= Shelor Family =

American folk music group

From top-left clockwise: Pyrus Shelor, Jesse Shelor, Clarice Shelor, and Joe Blackard

The Shelor Family (also known as Dad Blackard's Moonshiners) was an American folk music group formed in Meadows of Dan, Virginia in the 1920s. Their music, which was recorded during the Bristol sessions in 1927, had a profound impact on country and bluegrass music. The original family band included Joe Blackard (banjo, vocals), his daughter Clarice (piano, vocals), Jesse Shelor (fiddle, vocals) and Pyrhus Shelor (fiddle), and later resurfaced on an album of field recordings arranged in 1975.

==History==

Born in December 1894, Jesse Shelor began playing the fiddle at ten years-old under the tutelage of the regionally popular musician Wallace Spangler. Spangler’s two sons Tump and Babe were also fiddle players, and Babe appears on the County compilation album The Old-Time Virginia Fiddlers. In 1917, Jesse Shelor was drafted into the armed forces during the First World War, but was discharged after most of his division was wiped out by the Spanish influenza. He renewed his music career with his mentor Spangler and married Joe Blackard's daughter, Clarice, in 1919. Working as a mailman and playing banjo on the side, Blackard offered the songs "Young Beichan", "The Holy Twig", "Fine Sally", and "Bow and Balance to Me" to writer Cecil Sharp for his book English Folk Songs from the Southern Appalachians in 1918. Like the Shelor family, the Blackard family included several musicians including bluegrass fiddlers Delmar and Buddy Pendleton.

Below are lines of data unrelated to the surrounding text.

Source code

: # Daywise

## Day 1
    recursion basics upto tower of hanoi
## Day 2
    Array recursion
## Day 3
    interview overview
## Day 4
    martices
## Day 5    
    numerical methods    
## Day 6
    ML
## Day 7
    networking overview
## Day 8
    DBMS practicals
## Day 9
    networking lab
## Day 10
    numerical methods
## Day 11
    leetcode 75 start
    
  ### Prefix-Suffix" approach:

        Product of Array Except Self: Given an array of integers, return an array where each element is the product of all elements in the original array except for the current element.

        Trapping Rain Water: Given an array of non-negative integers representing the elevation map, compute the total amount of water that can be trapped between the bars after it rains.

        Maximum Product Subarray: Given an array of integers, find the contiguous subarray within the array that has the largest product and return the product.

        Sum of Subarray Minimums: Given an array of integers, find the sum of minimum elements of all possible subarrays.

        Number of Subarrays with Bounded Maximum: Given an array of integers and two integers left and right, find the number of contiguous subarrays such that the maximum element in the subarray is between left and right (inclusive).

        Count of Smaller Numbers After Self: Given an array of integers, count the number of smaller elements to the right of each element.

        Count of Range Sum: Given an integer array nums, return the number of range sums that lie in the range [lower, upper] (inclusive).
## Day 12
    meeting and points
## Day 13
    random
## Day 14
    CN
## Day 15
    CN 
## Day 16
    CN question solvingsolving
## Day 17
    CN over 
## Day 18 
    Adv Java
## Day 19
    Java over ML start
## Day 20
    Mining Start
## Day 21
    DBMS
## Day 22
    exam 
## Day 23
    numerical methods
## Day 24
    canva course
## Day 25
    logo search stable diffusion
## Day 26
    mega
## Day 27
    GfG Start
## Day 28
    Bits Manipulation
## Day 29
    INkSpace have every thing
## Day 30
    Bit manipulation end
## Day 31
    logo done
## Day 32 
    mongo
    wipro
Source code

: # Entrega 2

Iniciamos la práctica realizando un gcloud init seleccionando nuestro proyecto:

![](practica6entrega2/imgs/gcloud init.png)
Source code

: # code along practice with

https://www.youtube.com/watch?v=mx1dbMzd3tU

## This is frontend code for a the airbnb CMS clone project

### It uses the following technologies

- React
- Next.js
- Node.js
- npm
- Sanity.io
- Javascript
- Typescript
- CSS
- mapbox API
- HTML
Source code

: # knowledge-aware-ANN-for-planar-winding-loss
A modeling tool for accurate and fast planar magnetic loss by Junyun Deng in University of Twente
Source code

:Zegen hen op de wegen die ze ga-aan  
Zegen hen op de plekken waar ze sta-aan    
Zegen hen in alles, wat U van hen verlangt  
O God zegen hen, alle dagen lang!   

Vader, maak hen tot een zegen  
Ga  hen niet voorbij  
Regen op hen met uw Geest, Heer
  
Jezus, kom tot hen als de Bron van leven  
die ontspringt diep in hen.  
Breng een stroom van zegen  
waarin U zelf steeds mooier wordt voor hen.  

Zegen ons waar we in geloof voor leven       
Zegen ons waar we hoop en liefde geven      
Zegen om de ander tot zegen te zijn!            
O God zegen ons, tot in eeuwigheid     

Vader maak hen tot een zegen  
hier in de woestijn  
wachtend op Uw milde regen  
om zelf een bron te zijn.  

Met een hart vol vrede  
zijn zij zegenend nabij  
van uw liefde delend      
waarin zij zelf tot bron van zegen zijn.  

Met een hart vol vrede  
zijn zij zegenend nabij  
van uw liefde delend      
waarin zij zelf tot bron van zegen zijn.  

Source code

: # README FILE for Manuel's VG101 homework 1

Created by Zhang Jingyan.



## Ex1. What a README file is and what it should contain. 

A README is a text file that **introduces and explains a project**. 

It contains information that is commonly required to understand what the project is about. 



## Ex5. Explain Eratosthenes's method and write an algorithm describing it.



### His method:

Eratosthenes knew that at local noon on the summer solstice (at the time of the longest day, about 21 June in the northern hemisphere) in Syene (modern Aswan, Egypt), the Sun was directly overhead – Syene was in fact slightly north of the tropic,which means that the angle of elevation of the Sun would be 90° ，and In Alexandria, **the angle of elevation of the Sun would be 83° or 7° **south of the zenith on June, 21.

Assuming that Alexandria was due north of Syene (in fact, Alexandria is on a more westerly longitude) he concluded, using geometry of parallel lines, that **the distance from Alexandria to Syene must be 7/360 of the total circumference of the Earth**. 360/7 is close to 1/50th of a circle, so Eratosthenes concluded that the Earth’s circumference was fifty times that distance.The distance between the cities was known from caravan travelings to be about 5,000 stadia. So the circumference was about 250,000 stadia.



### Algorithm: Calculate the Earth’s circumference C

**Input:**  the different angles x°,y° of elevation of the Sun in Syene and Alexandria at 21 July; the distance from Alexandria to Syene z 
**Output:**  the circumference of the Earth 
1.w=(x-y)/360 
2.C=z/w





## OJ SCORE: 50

In the 1920s, Jesse and Pyrus Shelor joined Joe and Clarice Blackard to perform under the name "The Shelor Family" for dances and other social functions. While on the lookout for new artists, record producer Ralph Peer took the advice of Ernest Stoneman, and traveled to Bristol, then a crossroads for folk musicians. Although the initial response was lackluster at best, musicians soon came in droves, including the Shelor Family, to record for Peer when Stoneman revealed he was being paid $50 per side. On August 2, 1927, the group, along with Jesse and Clarice Shelor's seven-year-old son Joseph holding sheet music, recorded the songs "Sandy River Belle", "Big Ben Gal" (incorrectly labeled Big Bend Gal), "Billy Grimes the Rover", and "Suzanna Gal" at a millinery shop. Released under the name Dad Blackard's Moonshiners, the four sides are a part of the Bristol sessions, which had a significant impact on future waves of country and bluegrass musicians.

Even though the Shelor Family was offered the opportunity to record again, the group never returned, but the family and the generations that followed continued to stay involved in music both professionally and semi-professionally. Among the most successful performers of the Shelor Family is Sammy Shelor, who leads the commercially successful bluegrass band Lonesome River Band. In 2009, Field Recorders' Collective released an album of material performed by descendants of Jesse and Clarice Shelor, recorded by Ray Alden in 1975.